BBa_K3182300 has a T7-system as well as a 5’-UTR region, instead of the AraC-pBAD system present in the non-improved biobrick BBa_K2671000. By using the T7-RNA-polymerase (T7-RNAP) from the T7 bacteriophage over the native-RNA-polymerase (n-RNAP) in E. coli the expression is greatly increased. This part requires a host carrying the T7-RNAP, such as Escherichia coli BL21 (DE3) which was the chassis we used.
![](/wiki/images/8/82/T--Linkoping_Sweden--mngimprovementsequence.png)
Usage and Biology
Spectral scan
In order to find optimal excitation and emission wavelengths, and to further confirm earlier studies using mNeonGreen, a spectral scan was conducted. The part BBa_K3182300 was inoculated in 100 mL LB-Miller media along with 25 ug/mL chlorampenicol. After reaching an OD600 of 0.8, expression of mNeonGreen was initiated with 0.5 mM IPTG. This culture was then left to express mNeonGreen for 16 hours in 30 °C. The cells were then lysed using sonication, 30 % amplitude, 30 seconds on and 30 seconds off. The cell lysate was then centrifuged at 12000 g for 15 minutes and the soluble fraction was saved. This fraction was then loaded onto a Ni-NTA agarose column by Qiagen, and eluted with 250 mM imidazole. The pure mNeonGreen was later used for the spectral scan seen in Figure 2.

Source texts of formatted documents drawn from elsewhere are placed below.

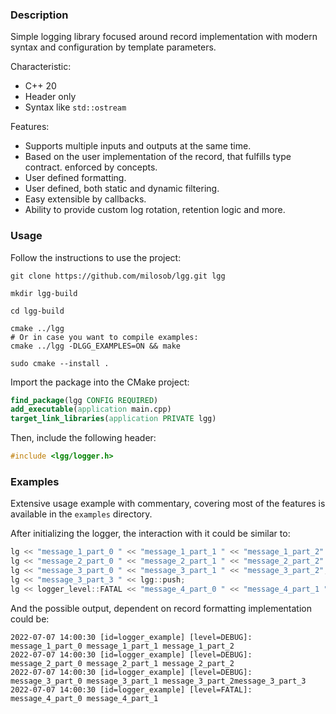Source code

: ### Description

Simple logging library focused around record implementation with modern syntax
and configuration by template parameters.

Characteristic:

- C++ 20
- Header only
- Syntax like `std::ostream`

Features:

- Supports multiple inputs and outputs at the same time.
- Based on the user implementation of the record, that fulfills type contract.
  enforced by concepts.
- User defined formatting.
- User defined, both static and dynamic filtering.
- Easy extensible by callbacks.
- Ability to provide custom log rotation, retention logic and more.

### Usage

Follow the instructions to use the project:

```shell
git clone https://github.com/milosob/lgg.git lgg
```

```shell
mkdir lgg-build 
```

```shell
cd lgg-build
```

```shell
cmake ../lgg
# Or in case you want to compile examples:
cmake ../lgg -DLGG_EXAMPLES=ON && make
```

```shell
sudo cmake --install .
```

Import the package into the CMake project:

```cmake
find_package(lgg CONFIG REQUIRED)
add_executable(application main.cpp)
target_link_libraries(application PRIVATE lgg)
```

Then, include the following header:

```c++
#include <lgg/logger.h>
```

### Examples

Extensive usage example with commentary, covering most of the features is
available in the `examples` directory.

After initializing the logger, the interaction with it could be similar to:

```c++
lg << "message_1_part_0 " << "message_1_part_1 " << "message_1_part_2" << lgg::push;
lg << "message_2_part_0 " << "message_2_part_1 " << "message_2_part_2" << lgg::push;
lg << "message_3_part_0 " << "message_3_part_1 " << "message_3_part_2";
lg << "message_3_part_3 " << lgg::push;
lg << logger_level::FATAL << "message_4_part_0 " << "message_4_part_1 " << lgg::push;
```

And the possible output, dependent on record formatting implementation could be:

```text
2022-07-07 14:00:30 [id=logger_example] [level=DEBUG]: message_1_part_0 message_1_part_1 message_1_part_2
2022-07-07 14:00:30 [id=logger_example] [level=DEBUG]: message_2_part_0 message_2_part_1 message_2_part_2
2022-07-07 14:00:30 [id=logger_example] [level=DEBUG]: message_3_part_0 message_3_part_1 message_3_part_2message_3_part_3 
2022-07-07 14:00:30 [id=logger_example] [level=FATAL]: message_4_part_0 message_4_part_1 
```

![](/wiki/images/4/4f/T--Linkoping_Sweden--mgnen.png)
Expression
To evenly compare the parts, both biobricks were grown to a starting optical density at 600 nm (OD600) of 0.4 ± 0.05. Both biobricks were inoculated in LB-Miller media containing 25 ug/mL chloramphenicol. After the cultures reached OD600 0.4, this part was induced using 0.5 mM IPTG and the old part was in induced with 1.5 mM L-arabinose. Aliquotes of the induced cultures were then placed in a 96-well plate and later analyzed with spectrometry. Fluorescence was then measured over 16 hours in 37 °C and excitation wavelength was 505 nm and emission wavelength was 525. The results from this experiment can be seen in Figure 3. As expected the pT7, the improved part, had a fluorescence which was more than twice than BBa_K2671000.